Exercise requirements: Print each line below verbatim, skipping every picture.

Provided information:
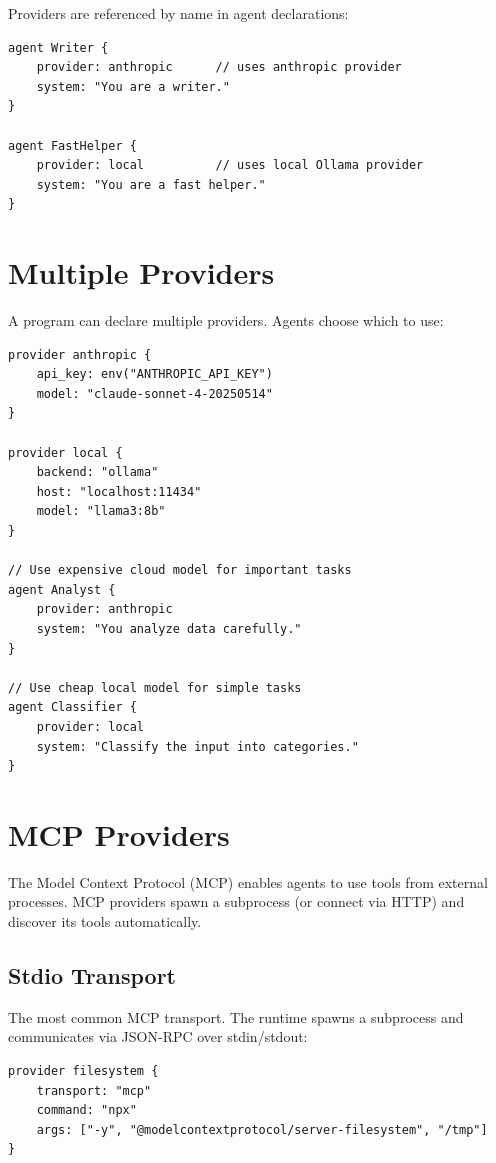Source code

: Providers are referenced by name in agent declarations:

\begin{lstlisting}
agent Writer {
    provider: anthropic      // uses anthropic provider
    system: "You are a writer."
}

agent FastHelper {
    provider: local          // uses local Ollama provider
    system: "You are a fast helper."
}
\end{lstlisting}

\section{Multiple Providers}

A program can declare multiple providers. Agents choose which to use:

\begin{lstlisting}
provider anthropic {
    api_key: env("ANTHROPIC_API_KEY")
    model: "claude-sonnet-4-20250514"
}

provider local {
    backend: "ollama"
    host: "localhost:11434"
    model: "llama3:8b"
}

// Use expensive cloud model for important tasks
agent Analyst {
    provider: anthropic
    system: "You analyze data carefully."
}

// Use cheap local model for simple tasks
agent Classifier {
    provider: local
    system: "Classify the input into categories."
}
\end{lstlisting}

\section{MCP Providers}

The Model Context Protocol (MCP) enables agents to use tools from external processes. MCP providers spawn a subprocess (or connect via HTTP) and discover its tools automatically.

\subsection{Stdio Transport}

The most common MCP transport. The runtime spawns a subprocess and communicates via JSON-RPC over stdin/stdout:

\begin{lstlisting}
provider filesystem {
    transport: "mcp"
    command: "npx"
    args: ["-y", "@modelcontextprotocol/server-filesystem", "/tmp"]
}
\end{lstlisting}

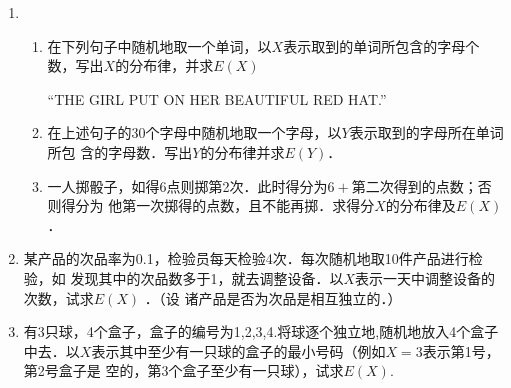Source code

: \documentclass[10pt,a4paper]{article}
\begin{document}
\begin{enumerate}

    


    





    \item \begin{enumerate}
        \item 在下列句子中随机地取一个单词，以$X$表示取到的单词所包含的字母个数，写出$X$的分布律，并求$E(X)$
        \begin{center}
            “THE GIRL PUT ON HER BEAUTIFUL RED HAT.”
        \end{center}
        \item 在上述句子的30个字母中随机地取一个字母，以$Y$表示取到的字母所在单词所包
        含的字母数．写出$Y$的分布律并求$E(Y)$．
        \item 一人掷骰子，如得6点则掷第2次．此时得分为$6+\mbox{第二次得到的点数}$；否则得分为
        他第一次掷得的点数，且不能再掷．求得分$X$的分布律及$E(X)$．
    \end{enumerate}


    \item 某产品的次品率为0.1，检验员每天检验4次．每次随机地取10件产品进行检验，如
    发现其中的次品数多于1，就去调整设备．以$X$表示一天中调整设备的次数，试求$E(X)$ ．（设
    诸产品是否为次品是相互独立的．）



    \item 有3只球，4个盒子，盒子的编号为1,2,3,4.将球逐个独立地,随机地放入4个盒子
    中去．以$X$表示其中至少有一只球的盒子的最小号码（例如$X=3$表示第1号，第2号盒子是
    空的，第3个盒子至少有一只球），试求$E(X)$.



\end{enumerate}
\end{document}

Output of the task:
Source code

: Providers are referenced by name in agent declarations:

\begin{lstlisting}
agent Writer {
    provider: anthropic      // uses anthropic provider
    system: "You are a writer."
}

agent FastHelper {
    provider: local          // uses local Ollama provider
    system: "You are a fast helper."
}
\end{lstlisting}

\section{Multiple Providers}

A program can declare multiple providers. Agents choose which to use:

\begin{lstlisting}
provider anthropic {
    api_key: env("ANTHROPIC_API_KEY")
    model: "claude-sonnet-4-20250514"
}

provider local {
    backend: "ollama"
    host: "localhost:11434"
    model: "llama3:8b"
}

// Use expensive cloud model for important tasks
agent Analyst {
    provider: anthropic
    system: "You analyze data carefully."
}

// Use cheap local model for simple tasks
agent Classifier {
    provider: local
    system: "Classify the input into categories."
}
\end{lstlisting}

\section{MCP Providers}

The Model Context Protocol (MCP) enables agents to use tools from external processes. MCP providers spawn a subprocess (or connect via HTTP) and discover its tools automatically.

\subsection{Stdio Transport}

The most common MCP transport. The runtime spawns a subprocess and communicates via JSON-RPC over stdin/stdout:

\begin{lstlisting}
provider filesystem {
    transport: "mcp"
    command: "npx"
    args: ["-y", "@modelcontextprotocol/server-filesystem", "/tmp"]
}
\end{lstlisting}

Source code

: \documentclass[10pt,a4paper]{article}
\begin{document}
\begin{enumerate}

    


    





    \item \begin{enumerate}
        \item 在下列句子中随机地取一个单词，以$X$表示取到的单词所包含的字母个数，写出$X$的分布律，并求$E(X)$
        \begin{center}
            “THE GIRL PUT ON HER BEAUTIFUL RED HAT.”
        \end{center}
        \item 在上述句子的30个字母中随机地取一个字母，以$Y$表示取到的字母所在单词所包
        含的字母数．写出$Y$的分布律并求$E(Y)$．
        \item 一人掷骰子，如得6点则掷第2次．此时得分为$6+\mbox{第二次得到的点数}$；否则得分为
        他第一次掷得的点数，且不能再掷．求得分$X$的分布律及$E(X)$．
    \end{enumerate}


    \item 某产品的次品率为0.1，检验员每天检验4次．每次随机地取10件产品进行检验，如
    发现其中的次品数多于1，就去调整设备．以$X$表示一天中调整设备的次数，试求$E(X)$ ．（设
    诸产品是否为次品是相互独立的．）



    \item 有3只球，4个盒子，盒子的编号为1,2,3,4.将球逐个独立地,随机地放入4个盒子
    中去．以$X$表示其中至少有一只球的盒子的最小号码（例如$X=3$表示第1号，第2号盒子是
    空的，第3个盒子至少有一只球），试求$E(X)$.



\end{enumerate}
\end{document}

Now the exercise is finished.